[Dataset entries]
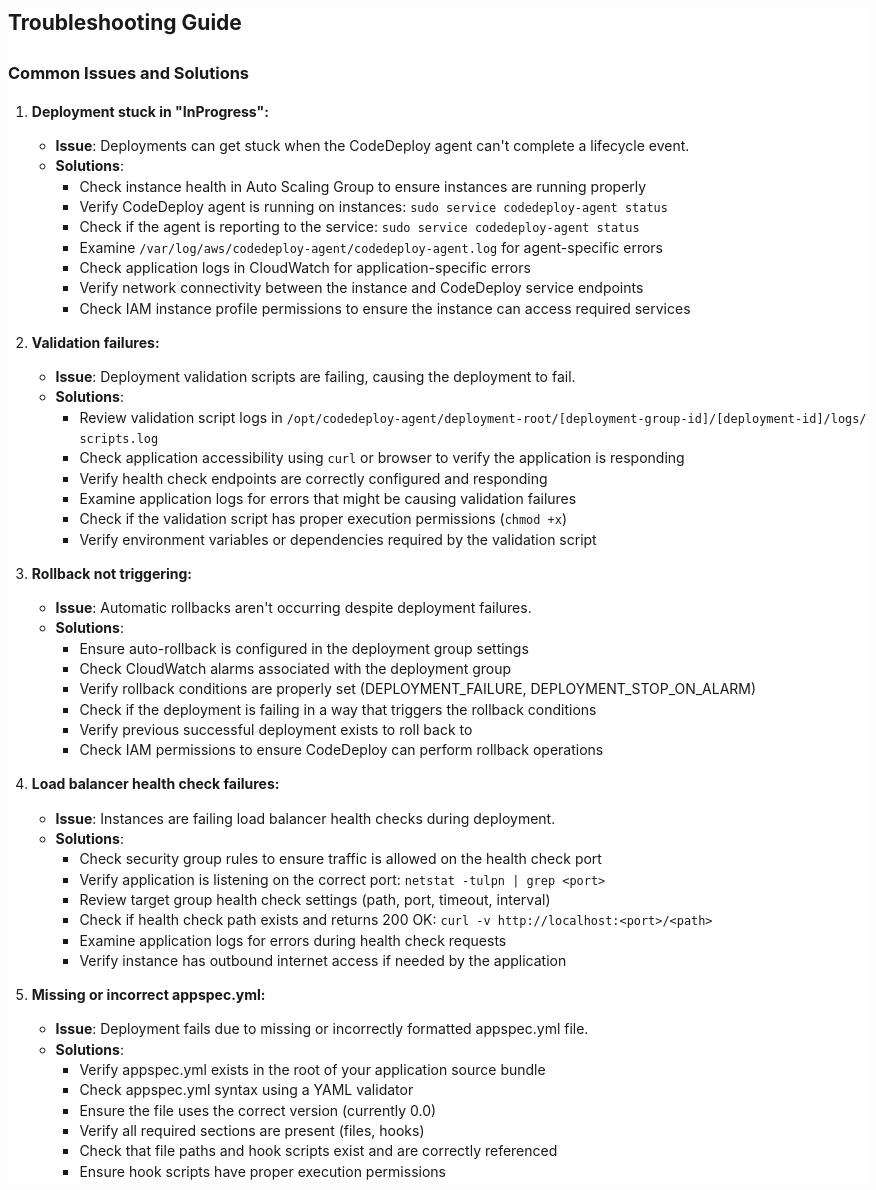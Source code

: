 ## Troubleshooting Guide

### Common Issues and Solutions

1. **Deployment stuck in "InProgress":**
   - **Issue**: Deployments can get stuck when the CodeDeploy agent can't complete a lifecycle event.
   - **Solutions**:
     - Check instance health in Auto Scaling Group to ensure instances are running properly
     - Verify CodeDeploy agent is running on instances: `sudo service codedeploy-agent status`
     - Check if the agent is reporting to the service: `sudo service codedeploy-agent status`
     - Examine `/var/log/aws/codedeploy-agent/codedeploy-agent.log` for agent-specific errors
     - Check application logs in CloudWatch for application-specific errors
     - Verify network connectivity between the instance and CodeDeploy service endpoints
     - Check IAM instance profile permissions to ensure the instance can access required services

2. **Validation failures:**
   - **Issue**: Deployment validation scripts are failing, causing the deployment to fail.
   - **Solutions**:
     - Review validation script logs in `/opt/codedeploy-agent/deployment-root/[deployment-group-id]/[deployment-id]/logs/scripts.log`
     - Check application accessibility using `curl` or browser to verify the application is responding
     - Verify health check endpoints are correctly configured and responding
     - Examine application logs for errors that might be causing validation failures
     - Check if the validation script has proper execution permissions (`chmod +x`)
     - Verify environment variables or dependencies required by the validation script

3. **Rollback not triggering:**
   - **Issue**: Automatic rollbacks aren't occurring despite deployment failures.
   - **Solutions**:
     - Ensure auto-rollback is configured in the deployment group settings
     - Check CloudWatch alarms associated with the deployment group
     - Verify rollback conditions are properly set (DEPLOYMENT_FAILURE, DEPLOYMENT_STOP_ON_ALARM)
     - Check if the deployment is failing in a way that triggers the rollback conditions
     - Verify previous successful deployment exists to roll back to
     - Check IAM permissions to ensure CodeDeploy can perform rollback operations

4. **Load balancer health check failures:**
   - **Issue**: Instances are failing load balancer health checks during deployment.
   - **Solutions**:
     - Check security group rules to ensure traffic is allowed on the health check port
     - Verify application is listening on the correct port: `netstat -tulpn | grep <port>`
     - Review target group health check settings (path, port, timeout, interval)
     - Check if health check path exists and returns 200 OK: `curl -v http://localhost:<port>/<path>`
     - Examine application logs for errors during health check requests
     - Verify instance has outbound internet access if needed by the application

5. **Missing or incorrect appspec.yml:**
   - **Issue**: Deployment fails due to missing or incorrectly formatted appspec.yml file.
   - **Solutions**:
     - Verify appspec.yml exists in the root of your application source bundle
     - Check appspec.yml syntax using a YAML validator
     - Ensure the file uses the correct version (currently 0.0)
     - Verify all required sections are present (files, hooks)
     - Check that file paths and hook scripts exist and are correctly referenced
     - Ensure hook scripts have proper execution permissions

▶ [Task directions]: Every record above must be copied exactly, and no picture may appear in the copy.

▶ [Worked solution]:
Source code

: ## Troubleshooting Guide

### Common Issues and Solutions

1. **Deployment stuck in "InProgress":**
   - **Issue**: Deployments can get stuck when the CodeDeploy agent can't complete a lifecycle event.
   - **Solutions**:
     - Check instance health in Auto Scaling Group to ensure instances are running properly
     - Verify CodeDeploy agent is running on instances: `sudo service codedeploy-agent status`
     - Check if the agent is reporting to the service: `sudo service codedeploy-agent status`
     - Examine `/var/log/aws/codedeploy-agent/codedeploy-agent.log` for agent-specific errors
     - Check application logs in CloudWatch for application-specific errors
     - Verify network connectivity between the instance and CodeDeploy service endpoints
     - Check IAM instance profile permissions to ensure the instance can access required services

2. **Validation failures:**
   - **Issue**: Deployment validation scripts are failing, causing the deployment to fail.
   - **Solutions**:
     - Review validation script logs in `/opt/codedeploy-agent/deployment-root/[deployment-group-id]/[deployment-id]/logs/scripts.log`
     - Check application accessibility using `curl` or browser to verify the application is responding
     - Verify health check endpoints are correctly configured and responding
     - Examine application logs for errors that might be causing validation failures
     - Check if the validation script has proper execution permissions (`chmod +x`)
     - Verify environment variables or dependencies required by the validation script

3. **Rollback not triggering:**
   - **Issue**: Automatic rollbacks aren't occurring despite deployment failures.
   - **Solutions**:
     - Ensure auto-rollback is configured in the deployment group settings
     - Check CloudWatch alarms associated with the deployment group
     - Verify rollback conditions are properly set (DEPLOYMENT_FAILURE, DEPLOYMENT_STOP_ON_ALARM)
     - Check if the deployment is failing in a way that triggers the rollback conditions
     - Verify previous successful deployment exists to roll back to
     - Check IAM permissions to ensure CodeDeploy can perform rollback operations

4. **Load balancer health check failures:**
   - **Issue**: Instances are failing load balancer health checks during deployment.
   - **Solutions**:
     - Check security group rules to ensure traffic is allowed on the health check port
     - Verify application is listening on the correct port: `netstat -tulpn | grep <port>`
     - Review target group health check settings (path, port, timeout, interval)
     - Check if health check path exists and returns 200 OK: `curl -v http://localhost:<port>/<path>`
     - Examine application logs for errors during health check requests
     - Verify instance has outbound internet access if needed by the application

5. **Missing or incorrect appspec.yml:**
   - **Issue**: Deployment fails due to missing or incorrectly formatted appspec.yml file.
   - **Solutions**:
     - Verify appspec.yml exists in the root of your application source bundle
     - Check appspec.yml syntax using a YAML validator
     - Ensure the file uses the correct version (currently 0.0)
     - Verify all required sections are present (files, hooks)
     - Check that file paths and hook scripts exist and are correctly referenced
     - Ensure hook scripts have proper execution permissions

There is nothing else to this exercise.